• [What to do] Every line below is to be set down again exactly; any image stays out.

(Document images with source code)
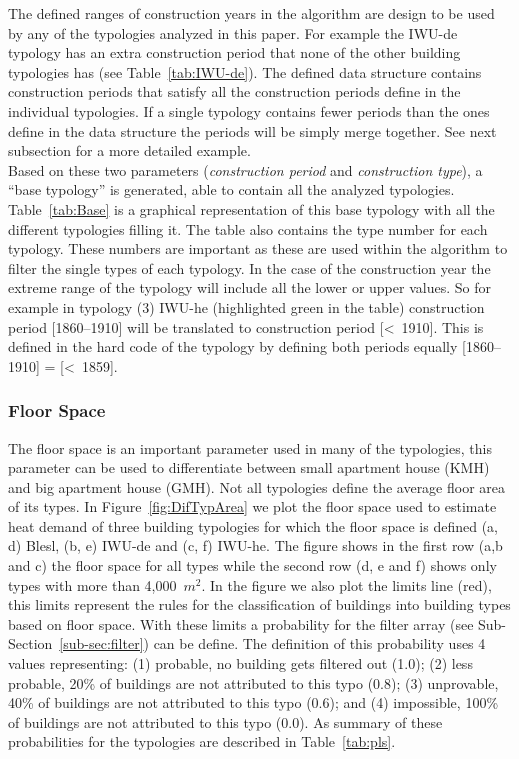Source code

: \documentclass[authoryear,preprint,review,12pt]{elsarticle}
\begin{document}
\begin{linenumbers}
The defined ranges of construction years in the algorithm are design to be used
by any of the typologies analyzed in this paper.  For example the IWU-de
typology has an extra construction period that none of the other building
typologies has (see Table~\ref{tab:IWU-de}). The defined data structure
contains construction periods that satisfy all the construction periods define
in the individual typologies. If a single typology contains fewer periods than
the ones define in the data structure the periods will be simply merge
together. See next subsection for a more detailed example.\\

Based on these two parameters (\textit{construction period} and
\textit{construction type}), a ``base typology'' is generated, able to contain
all the analyzed typologies. Table~\ref{tab:Base} is a graphical
representation of this base typology with all the different typologies filling
it. The table also contains the type number for each typology. These numbers
are important as these are used within the algorithm to filter the single types
of each typology. In the case of the construction year the extreme range of
the typology will include all the lower or upper values.  So for example in
typology (3) IWU-he (highlighted green in the table) construction period
[1860--1910] will be translated to construction period [\textless~1910]. This
is defined in the hard code of the typology by defining both periods equally
[1860--1910] = [\textless~1859].\\



\subsubsection{Floor Space}\label{sub-sec:livings}

The floor space is an important parameter used in many of the typologies, this
parameter can be used to differentiate between small apartment house (KMH) and
big apartment house (GMH).  Not all typologies define the average floor area of
its types.  In Figure~\ref{fig:DifTypArea} we plot the floor space used to
estimate heat demand of three building typologies for which the floor space is
defined (a, d) Blesl, (b, e) IWU-de and (c, f) IWU-he.  The figure shows in the
first row (a,b and c) the floor space for all types while the second row (d, e
and f) shows only types with more than 4,000~$m^2$. In the figure we also plot
the limits line (red), this limits represent the rules for the classification
of buildings into building types based on floor space. With these limits a
probability for the filter array (see Sub-Section~\ref{sub-sec:filter}) can be
define.  The definition of this probability uses 4 values representing: (1)
probable, no building gets filtered out (1.0); (2) less probable, 20\% of
buildings are not attributed to this typo (0.8); (3) unprovable, 40\% of
buildings are not attributed to this typo (0.6); and (4) impossible, 100\% of
buildings are not attributed to this typo (0.0).  As summary of these
probabilities for the typologies are described in Table~\ref{tab:pls}.\\


\end{linenumbers}
\end{document}
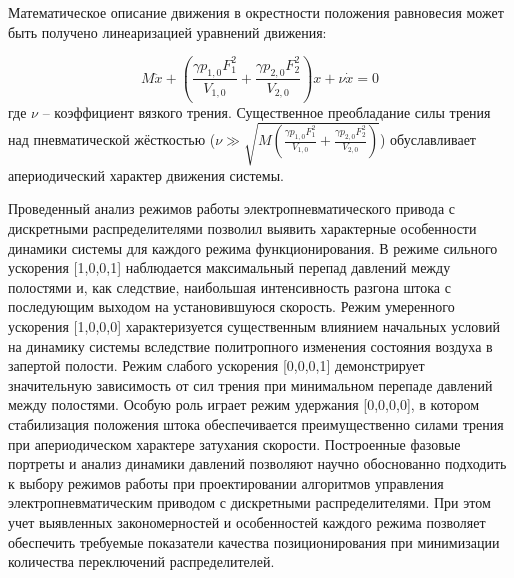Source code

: Математическое описание движения в окрестности положения равновесия может быть получено линеаризацией уравнений движения:

\begin{equation}
	M\ddot{x} + \left(\frac{\gamma p_{1,0}F_1^2}{V_{1,0}} + \frac{\gamma p_{2,0}F_2^2}{V_{2,0}}\right)x + \nu\dot{x} = 0
\end{equation}
где $\nu$ -- коэффициент вязкого трения. Существенное преобладание силы трения над пневматической жёсткостью
($\nu \gg \sqrt{M\left(\frac{\gamma p_{1,0}F_1^2}{V_{1,0}} + \frac{\gamma p_{2,0}F_2^2}{V_{2,0}}\right)}$) обуславливает апериодический характер движения системы.

Проведенный анализ режимов работы электропневматического привода с дискретными распределителями
позволил выявить характерные особенности динамики системы для каждого режима функционирования.
В режиме сильного ускорения [1,0,0,1] наблюдается максимальный перепад давлений между полостями и,
как следствие, наибольшая интенсивность разгона штока с последующим выходом на установившуюся скорость.
Режим умеренного ускорения [1,0,0,0] характеризуется существенным влиянием начальных условий на динамику
системы вследствие политропного изменения состояния воздуха в запертой полости. Режим слабого ускорения
[0,0,0,1] демонстрирует значительную зависимость от сил трения при минимальном перепаде давлений между полостями.
Особую роль играет режим удержания [0,0,0,0], в котором стабилизация положения штока обеспечивается преимущественно
силами трения при апериодическом характере затухания скорости. Построенные фазовые портреты и анализ динамики давлений
позволяют научно обоснованно подходить к выбору режимов работы при проектировании алгоритмов управления электропневматическим
приводом с дискретными распределителями. При этом учет выявленных закономерностей и особенностей каждого режима позволяет
обеспечить требуемые показатели качества позиционирования при минимизации количества переключений распределителей.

• [Task answer]
Source code

: \documentclass[authoryear,preprint,review,12pt]{elsarticle}
\begin{document}
\begin{linenumbers}
The defined ranges of construction years in the algorithm are design to be used
by any of the typologies analyzed in this paper.  For example the IWU-de
typology has an extra construction period that none of the other building
typologies has (see Table~\ref{tab:IWU-de}). The defined data structure
contains construction periods that satisfy all the construction periods define
in the individual typologies. If a single typology contains fewer periods than
the ones define in the data structure the periods will be simply merge
together. See next subsection for a more detailed example.\\

Based on these two parameters (\textit{construction period} and
\textit{construction type}), a ``base typology'' is generated, able to contain
all the analyzed typologies. Table~\ref{tab:Base} is a graphical
representation of this base typology with all the different typologies filling
it. The table also contains the type number for each typology. These numbers
are important as these are used within the algorithm to filter the single types
of each typology. In the case of the construction year the extreme range of
the typology will include all the lower or upper values.  So for example in
typology (3) IWU-he (highlighted green in the table) construction period
[1860--1910] will be translated to construction period [\textless~1910]. This
is defined in the hard code of the typology by defining both periods equally
[1860--1910] = [\textless~1859].\\



\subsubsection{Floor Space}\label{sub-sec:livings}

The floor space is an important parameter used in many of the typologies, this
parameter can be used to differentiate between small apartment house (KMH) and
big apartment house (GMH).  Not all typologies define the average floor area of
its types.  In Figure~\ref{fig:DifTypArea} we plot the floor space used to
estimate heat demand of three building typologies for which the floor space is
defined (a, d) Blesl, (b, e) IWU-de and (c, f) IWU-he.  The figure shows in the
first row (a,b and c) the floor space for all types while the second row (d, e
and f) shows only types with more than 4,000~$m^2$. In the figure we also plot
the limits line (red), this limits represent the rules for the classification
of buildings into building types based on floor space. With these limits a
probability for the filter array (see Sub-Section~\ref{sub-sec:filter}) can be
define.  The definition of this probability uses 4 values representing: (1)
probable, no building gets filtered out (1.0); (2) less probable, 20\% of
buildings are not attributed to this typo (0.8); (3) unprovable, 40\% of
buildings are not attributed to this typo (0.6); and (4) impossible, 100\% of
buildings are not attributed to this typo (0.0).  As summary of these
probabilities for the typologies are described in Table~\ref{tab:pls}.\\


\end{linenumbers}
\end{document}
Source code

: Математическое описание движения в окрестности положения равновесия может быть получено линеаризацией уравнений движения:

\begin{equation}
	M\ddot{x} + \left(\frac{\gamma p_{1,0}F_1^2}{V_{1,0}} + \frac{\gamma p_{2,0}F_2^2}{V_{2,0}}\right)x + \nu\dot{x} = 0
\end{equation}
где $\nu$ -- коэффициент вязкого трения. Существенное преобладание силы трения над пневматической жёсткостью
($\nu \gg \sqrt{M\left(\frac{\gamma p_{1,0}F_1^2}{V_{1,0}} + \frac{\gamma p_{2,0}F_2^2}{V_{2,0}}\right)}$) обуславливает апериодический характер движения системы.

Проведенный анализ режимов работы электропневматического привода с дискретными распределителями
позволил выявить характерные особенности динамики системы для каждого режима функционирования.
В режиме сильного ускорения [1,0,0,1] наблюдается максимальный перепад давлений между полостями и,
как следствие, наибольшая интенсивность разгона штока с последующим выходом на установившуюся скорость.
Режим умеренного ускорения [1,0,0,0] характеризуется существенным влиянием начальных условий на динамику
системы вследствие политропного изменения состояния воздуха в запертой полости. Режим слабого ускорения
[0,0,0,1] демонстрирует значительную зависимость от сил трения при минимальном перепаде давлений между полостями.
Особую роль играет режим удержания [0,0,0,0], в котором стабилизация положения штока обеспечивается преимущественно
силами трения при апериодическом характере затухания скорости. Построенные фазовые портреты и анализ динамики давлений
позволяют научно обоснованно подходить к выбору режимов работы при проектировании алгоритмов управления электропневматическим
приводом с дискретными распределителями. При этом учет выявленных закономерностей и особенностей каждого режима позволяет
обеспечить требуемые показатели качества позиционирования при минимизации количества переключений распределителей.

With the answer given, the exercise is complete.